SOURCE MATERIAL
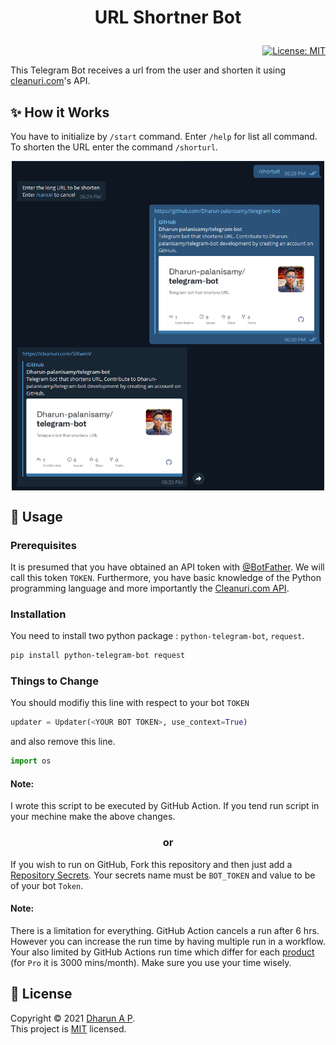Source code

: #  <p align="center">URL Shortner Bot
<p align="right">
<a href="LICENSE">
    <img alt="License: MIT" src="https://img.shields.io/badge/license-MIT-yellow.svg" target="_blank" />
</a>
</p>

This Telegram Bot receives a url from the user and shorten it using [cleanuri.com](https://cleanuri.com/)'s API.

## ✨ How it Works
You have to initialize by `/start` command. Enter `/help` for list all command. To shorten the URL enter the command `/shorturl`.
<p align="center">
  <img width="500" align="center" src="src/demo.png" alt="demo"/>
</p>

## 🚀 Usage

### Prerequisites

It is presumed that you have obtained an API token with [@BotFather](https://core.telegram.org/bots#botfather). We will call this token `TOKEN`.
Furthermore, you have basic knowledge of the Python programming language and more importantly the [Cleanuri.com API](https://cleanuri.com/docs).

### Installation

You need to install two python package : `python-telegram-bot`, `request`.
```bash
pip install python-telegram-bot request
```
### Things to Change
You should modifiy this line with respect to your bot `TOKEN`
```python
updater = Updater(<YOUR BOT TOKEN>, use_context=True)
```
and also remove this line.
```python
import os
```
#### Note:
I wrote this script to be executed by GitHub Action. If you tend run script in your mechine make the above changes.

### <p align="center">or
If you wish to run on GitHub, Fork this repository and then just add a [Repository Secrets](https://docs.github.com/en/actions/reference/encrypted-secrets#creating-encrypted-secrets-for-a-repository). 
Your secrets name must be `BOT_TOKEN` and value to be of your bot `Token`.

#### Note:
There is a limitation for everything. GitHub Action cancels a run after 6 hrs. However you can increase the run time by having multiple run in a workflow.
Your also limited by GitHub Actions run time which differ for each [product](https://docs.github.com/en/github/getting-started-with-github/learning-about-github/githubs-products)
(for `Pro` it is 3000 mins/month). Make sure you use your time wisely.

## 📝 License

Copyright © 2021 [Dharun A P](https://github.com/Dharun-palanisamy).<br />
This project is [MIT](https://github.com/Dharun-palanisamy/telegram-bot/LICENSE) licensed.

EXERCISE
Only the lines from the one containing "Your also limited" through the final line of the material should be printed, each word for word. Both of those lines count.

FINISHED TASK
Your also limited by GitHub Actions run time which differ for each [product](https://docs.github.com/en/github/getting-started-with-github/learning-about-github/githubs-products)
(for `Pro` it is 3000 mins/month). Make sure you use your time wisely.

## 📝 License

Copyright © 2021 [Dharun A P](https://github.com/Dharun-palanisamy).<br />
This project is [MIT](https://github.com/Dharun-palanisamy/telegram-bot/LICENSE) licensed.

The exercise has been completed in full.